Siem Reap Green Journey. What Makes This Trip Different?

  1. Travel by Lady Tuk Tuk from day one, supporting women empowerment in Cambodia’s tourism sector, something most tours do not even think about.
  2. APOPO Visitor Center – Meet the rats that are saving lives. Seriously. This is one of the most moving stops in all of Siem Reap.
  3. Lunch at SPOONS Cambodia – A social enterprise that trains young Cambodians in hospitality. The food is great. The story behind it is even better.
  4. Chhreav Farming Village – A real Cambodian countryside visit in the late afternoon, not a staged show for tourists.
  5. Sunset cooking at Baitang Siem Reap – Arrive around 4:45 PM, cook a traditional Khmer dinner alongside local women as the sun sets, then eat what you made together. Remarkable.
  6. Ta Prohm at dawn – The early morning visit means fewer people, cooler air, and the genuine feeling of standing in a lost city reclaimed by the jungle.
  7. Breakfast near Srah Srang – A locally owned restaurant, 45 minutes to relax, and money going directly to a small family business.
  8. Preah Dak Village walk – Rice paddies, water buffalo, palm cake makers, and a hands-on Khmer noodle class.
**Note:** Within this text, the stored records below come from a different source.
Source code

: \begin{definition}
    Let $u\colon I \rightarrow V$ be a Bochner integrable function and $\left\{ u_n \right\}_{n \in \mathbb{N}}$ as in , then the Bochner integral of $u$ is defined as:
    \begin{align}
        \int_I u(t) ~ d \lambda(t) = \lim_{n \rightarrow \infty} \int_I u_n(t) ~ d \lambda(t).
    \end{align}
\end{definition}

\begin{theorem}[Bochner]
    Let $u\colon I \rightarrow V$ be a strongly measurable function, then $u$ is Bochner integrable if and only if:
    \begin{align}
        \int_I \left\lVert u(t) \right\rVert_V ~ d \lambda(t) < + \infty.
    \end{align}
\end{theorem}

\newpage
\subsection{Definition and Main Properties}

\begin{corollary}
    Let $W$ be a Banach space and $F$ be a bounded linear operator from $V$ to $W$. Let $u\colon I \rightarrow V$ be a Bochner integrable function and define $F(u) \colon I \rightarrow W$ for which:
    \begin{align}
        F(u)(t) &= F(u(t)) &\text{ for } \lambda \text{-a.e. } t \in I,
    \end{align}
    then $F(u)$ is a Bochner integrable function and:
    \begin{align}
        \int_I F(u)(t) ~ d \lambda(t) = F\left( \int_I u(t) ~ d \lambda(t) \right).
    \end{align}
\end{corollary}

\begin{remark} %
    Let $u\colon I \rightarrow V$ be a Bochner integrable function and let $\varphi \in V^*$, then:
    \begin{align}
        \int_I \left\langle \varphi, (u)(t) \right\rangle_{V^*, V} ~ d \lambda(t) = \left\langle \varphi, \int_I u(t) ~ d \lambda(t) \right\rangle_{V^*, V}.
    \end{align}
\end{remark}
This is cultural exchange as it should be.
  9. Bayon Temple and Angkor Thom – Two hundred stone faces looking down at you. Hard to forget.
  10. Angkor Wat in golden hour – The best time to visit Cambodia’s most famous UNESCO World Heritage Site, full stop.

Intinerary

Siem Reap Green Journey: Community and Heritage – 2 Days 3 Nights of Real Local Life

Step into living culture, not just watch it!
• Travel that supports local communities while you move through Siem Reap
• See traditions, daily life, and heritage through your own eyes

Siem Reap Green Journey brings guests closer to Siem Reap through village roads, women tuk tuk drivers, Khmer cooking, social projects, and temple visits timed for calmer hours and better light.

The Siem Reap Green Journey is the most complete, insider experience of Cambodia you can get in two days, proven by the real local stops, working social enterprises, and village moments that most Siem Reap tours skip entirely. You will eat meals cooked by Cambodian women in their own home, walk rice paddies alongside water buffalo, hold a life-saving HeroRAT at the APOPO Visitor Center, make Khmer noodles from scratch in Preah Dak village, and watch Angkor Wat turn gold at sunset.

The entire trip is built around responsible tourism and women empowerment: your tuk tuk driver is a local woman, every meal goes to a family or social enterprise, and your APOPO visit directly funds humanitarian demining across Cambodia. This Siem Reap Green Journey is designed as a breakthrough alternative to standard temple tours, one that gives you the temples AND the real people behind them. Stunning scenery, remarkable stories, and a trip that actually matters.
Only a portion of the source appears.